#### Directions for this task:
Please find all lines in the data that hold the string "define" and copy them.
Segment Open
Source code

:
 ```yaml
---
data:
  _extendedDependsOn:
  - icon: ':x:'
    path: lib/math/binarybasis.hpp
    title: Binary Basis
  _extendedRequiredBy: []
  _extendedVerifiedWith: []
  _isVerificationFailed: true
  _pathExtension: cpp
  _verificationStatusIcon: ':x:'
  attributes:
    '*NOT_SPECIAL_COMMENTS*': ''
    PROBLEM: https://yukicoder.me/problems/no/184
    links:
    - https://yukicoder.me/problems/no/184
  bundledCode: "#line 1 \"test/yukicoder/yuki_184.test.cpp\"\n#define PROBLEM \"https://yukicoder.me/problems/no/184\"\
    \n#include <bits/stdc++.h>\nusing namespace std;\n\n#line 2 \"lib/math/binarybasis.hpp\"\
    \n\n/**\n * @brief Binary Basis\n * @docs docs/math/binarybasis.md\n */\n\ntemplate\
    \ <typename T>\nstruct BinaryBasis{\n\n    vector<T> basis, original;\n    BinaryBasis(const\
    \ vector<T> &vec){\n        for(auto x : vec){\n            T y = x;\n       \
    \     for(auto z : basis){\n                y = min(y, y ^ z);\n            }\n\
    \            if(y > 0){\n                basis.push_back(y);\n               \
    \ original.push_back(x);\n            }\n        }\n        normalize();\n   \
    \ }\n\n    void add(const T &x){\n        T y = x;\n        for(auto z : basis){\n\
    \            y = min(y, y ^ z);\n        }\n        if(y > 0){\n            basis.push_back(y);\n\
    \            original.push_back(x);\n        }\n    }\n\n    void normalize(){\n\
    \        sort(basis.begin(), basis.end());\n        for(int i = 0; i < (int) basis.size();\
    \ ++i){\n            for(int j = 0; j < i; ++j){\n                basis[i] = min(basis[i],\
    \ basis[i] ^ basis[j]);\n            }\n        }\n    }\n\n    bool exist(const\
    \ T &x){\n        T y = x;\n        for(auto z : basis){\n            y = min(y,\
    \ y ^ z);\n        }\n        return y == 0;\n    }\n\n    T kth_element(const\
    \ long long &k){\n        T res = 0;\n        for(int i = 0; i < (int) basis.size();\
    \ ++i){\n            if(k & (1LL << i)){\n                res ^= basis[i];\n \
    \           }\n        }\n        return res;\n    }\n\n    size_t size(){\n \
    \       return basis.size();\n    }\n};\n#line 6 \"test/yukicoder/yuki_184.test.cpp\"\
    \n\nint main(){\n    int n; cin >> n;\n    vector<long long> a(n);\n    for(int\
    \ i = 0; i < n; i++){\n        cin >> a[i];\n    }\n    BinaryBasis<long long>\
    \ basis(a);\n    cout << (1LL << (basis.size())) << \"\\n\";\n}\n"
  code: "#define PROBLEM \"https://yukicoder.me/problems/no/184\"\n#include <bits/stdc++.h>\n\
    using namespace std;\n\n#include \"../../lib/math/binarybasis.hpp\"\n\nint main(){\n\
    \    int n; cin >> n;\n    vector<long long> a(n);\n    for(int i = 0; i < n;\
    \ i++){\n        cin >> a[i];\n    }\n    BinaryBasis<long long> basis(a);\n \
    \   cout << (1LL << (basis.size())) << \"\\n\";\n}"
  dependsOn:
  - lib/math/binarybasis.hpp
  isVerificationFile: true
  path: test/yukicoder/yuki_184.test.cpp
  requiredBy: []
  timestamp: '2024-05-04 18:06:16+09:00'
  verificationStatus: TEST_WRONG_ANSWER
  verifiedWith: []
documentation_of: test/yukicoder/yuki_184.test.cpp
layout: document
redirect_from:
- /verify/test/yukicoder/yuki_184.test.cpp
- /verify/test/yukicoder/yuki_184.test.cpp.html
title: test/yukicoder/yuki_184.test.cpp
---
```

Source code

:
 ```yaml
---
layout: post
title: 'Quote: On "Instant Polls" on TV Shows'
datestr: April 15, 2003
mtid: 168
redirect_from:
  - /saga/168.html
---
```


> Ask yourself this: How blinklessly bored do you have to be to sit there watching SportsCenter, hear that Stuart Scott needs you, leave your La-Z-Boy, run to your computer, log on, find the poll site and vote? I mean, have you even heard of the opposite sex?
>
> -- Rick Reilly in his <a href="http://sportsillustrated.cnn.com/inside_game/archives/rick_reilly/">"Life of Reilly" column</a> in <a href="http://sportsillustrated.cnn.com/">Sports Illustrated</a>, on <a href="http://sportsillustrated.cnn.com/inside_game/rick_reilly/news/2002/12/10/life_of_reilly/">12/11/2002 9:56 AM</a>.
Segment Closed
#### Answer to this problem:
  bundledCode: "#line 1 \"test/yukicoder/yuki_184.test.cpp\"\n#define PROBLEM \"https://yukicoder.me/problems/no/184\"\
  code: "#define PROBLEM \"https://yukicoder.me/problems/no/184\"\n#include <bits/stdc++.h>\n\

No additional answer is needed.